CocoNUIT: Cocoa Natural User Interface & Tangible

CocoNUIT: Cocoa Natural User Interface & Tangible

The growing interest in multitouch technologies and moreover in tangible user interfaces has been pushed forward by the development of system libraries designed with the aim of make it easier to implement graphical NHCI interfaces. More and more different commercial frameworks are becoming available, and even the open source community is increasingly interested in this field. Many of these projects present similarities, each one with its own limits and strenghts: SparshUI, pyMT and Cocoa Multi-touch Framework are only some examples.
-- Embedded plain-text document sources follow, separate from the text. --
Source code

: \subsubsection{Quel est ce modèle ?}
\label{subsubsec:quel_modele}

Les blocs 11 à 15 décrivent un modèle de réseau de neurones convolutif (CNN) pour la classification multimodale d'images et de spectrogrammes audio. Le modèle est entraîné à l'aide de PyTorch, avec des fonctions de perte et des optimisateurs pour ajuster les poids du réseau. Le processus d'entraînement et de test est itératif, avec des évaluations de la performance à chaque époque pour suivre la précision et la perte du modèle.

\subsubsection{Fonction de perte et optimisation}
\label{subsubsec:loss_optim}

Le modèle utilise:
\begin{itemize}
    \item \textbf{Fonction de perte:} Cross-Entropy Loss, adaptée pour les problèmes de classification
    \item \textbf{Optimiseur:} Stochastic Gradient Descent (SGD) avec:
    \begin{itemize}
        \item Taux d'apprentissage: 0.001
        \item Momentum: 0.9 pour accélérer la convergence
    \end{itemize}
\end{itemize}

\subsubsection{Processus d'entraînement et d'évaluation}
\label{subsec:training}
When it comes to the evaluation of a NHCI framework, there are several attributes that have to be taken into account. One of the major requirements is defined by the input device independence; immediately second comes the flexibility towards the underlying technology that makes possible to understandthe different kind of interaction, thus making the framework independent to variations of the computer vision engine. The results of the elaboration must then be displayed through a user interface which has to offer a high throughput of graphical performances in order to meet the requierements described for a NHCI environment.

None of the available open source frameworks fully met the requirements defined for the project, thus leading to the development of a complete framework from scratch: CocoNUIT, the Cocoa Natural User Interface & Tangible. The framework is designed to be lightweight, flexible and extensible; based on Cocoa, the framework helps in the development of multitouch and tangible applications. It implements gesture recognition and let developers define and setup their own set of new gestures. The framework was built on top of the Cocoa technology in order to take advantage of Mac Os X accelerated graphical libraries for drawing and animation, such as Quartz 2D and CoreAnimation.
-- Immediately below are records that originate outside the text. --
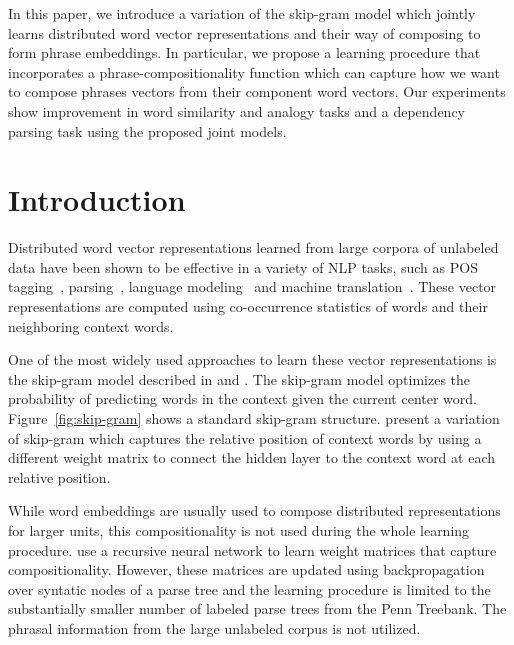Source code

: In this paper, we introduce a variation of the skip-gram model which jointly learns 
distributed word vector representations and their way of composing to form phrase embeddings.
In particular, we propose a learning procedure that incorporates a phrase-compositionality
function which can capture how we want to compose phrases vectors from their component
word vectors. Our experiments show improvement in word similarity and analogy tasks and a dependency 
parsing task using the proposed joint models.
\section{Introduction}
Distributed word vector representations learned from large corpora of unlabeled data have been shown to be effective in
a variety of NLP tasks, such as POS tagging~\cite{collobert2011scratch}, parsing~\cite{chen2014fast,DurrettKlein2015}, 
language modeling~\cite{bengio2003neural,mnih2007three} and machine translation~\cite{devlin-EtAl:2014:P14-1,liu-EtAl:2014:P14-1,sutskever2014sequence,kalchbrenner2013recurrent}.
These vector representations are computed using co-occurrence statistics of words and their neighboring context words.


One of the most widely used approaches to learn these vector representations is the skip-gram model described in  and . 
The skip-gram model optimizes the probability of predicting words in the context given the current center word.  
Figure~\ref{fig:skip-gram} shows a standard skip-gram structure. 
 present a variation of skip-gram which captures the relative position of context words
by using a different weight matrix to connect the hidden layer to the context word at each relative position. 


While word embeddings are usually used to compose distributed representations for larger units,
this compositionality is not used during the whole learning procedure.  use a recursive neural network
to learn weight matrices that capture compositionality.
However, these matrices are updated using backpropagation over syntatic nodes of a parse tree and the
learning procedure is limited to the substantially 
smaller number of labeled parse trees from the Penn Treebank. The phrasal information from the large unlabeled corpus is not utilized.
The CocoNUIT framework is divided in three basic modules:

  • event management
  • multitouch interface
  • gesture recognition

From a high level point of view, the computer vision engine sends all the interaction events performed by users to the framework. These events, or messages, are then dispatched to each graphical object, or layer, present on the interface. Each layer can understand if the touch is related to itself simply evaluating if the touch position coordinates belong to the layer area: in this case the layer activates the recognition procedures and if a gesture gives a positive match, the view is updated accordingly.It is clear that such design takes into account the software modularity: it is in fact easy to replace or add new input devices, or to extend the gesture recognition engine simply adding new ad-hoc implemented gesture classes.